◆ **DATASET RECORDS**
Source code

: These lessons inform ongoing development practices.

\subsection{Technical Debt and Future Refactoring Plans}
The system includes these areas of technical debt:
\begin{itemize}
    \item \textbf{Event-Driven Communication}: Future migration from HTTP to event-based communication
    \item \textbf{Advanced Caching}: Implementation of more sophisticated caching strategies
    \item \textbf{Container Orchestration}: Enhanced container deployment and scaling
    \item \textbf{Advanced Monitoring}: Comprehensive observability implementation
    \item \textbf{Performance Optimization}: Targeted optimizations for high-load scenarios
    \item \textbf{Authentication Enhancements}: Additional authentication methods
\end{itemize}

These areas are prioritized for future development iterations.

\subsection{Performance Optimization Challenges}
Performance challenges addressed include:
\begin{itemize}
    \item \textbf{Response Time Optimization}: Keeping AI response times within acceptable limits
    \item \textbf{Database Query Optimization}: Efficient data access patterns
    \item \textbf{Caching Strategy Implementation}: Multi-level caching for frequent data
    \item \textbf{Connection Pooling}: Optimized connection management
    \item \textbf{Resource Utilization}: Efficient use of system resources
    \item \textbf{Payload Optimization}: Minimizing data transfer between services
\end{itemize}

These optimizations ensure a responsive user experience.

◆ **WHAT THE EXERCISE ASKS**
Every line of the data must appear again in the answer, exactly as written.

◆ **SOLUTION TO THIS TASK**
Source code

: These lessons inform ongoing development practices.

\subsection{Technical Debt and Future Refactoring Plans}
The system includes these areas of technical debt:
\begin{itemize}
    \item \textbf{Event-Driven Communication}: Future migration from HTTP to event-based communication
    \item \textbf{Advanced Caching}: Implementation of more sophisticated caching strategies
    \item \textbf{Container Orchestration}: Enhanced container deployment and scaling
    \item \textbf{Advanced Monitoring}: Comprehensive observability implementation
    \item \textbf{Performance Optimization}: Targeted optimizations for high-load scenarios
    \item \textbf{Authentication Enhancements}: Additional authentication methods
\end{itemize}

These areas are prioritized for future development iterations.

\subsection{Performance Optimization Challenges}
Performance challenges addressed include:
\begin{itemize}
    \item \textbf{Response Time Optimization}: Keeping AI response times within acceptable limits
    \item \textbf{Database Query Optimization}: Efficient data access patterns
    \item \textbf{Caching Strategy Implementation}: Multi-level caching for frequent data
    \item \textbf{Connection Pooling}: Optimized connection management
    \item \textbf{Resource Utilization}: Efficient use of system resources
    \item \textbf{Payload Optimization}: Minimizing data transfer between services
\end{itemize}

These optimizations ensure a responsive user experience.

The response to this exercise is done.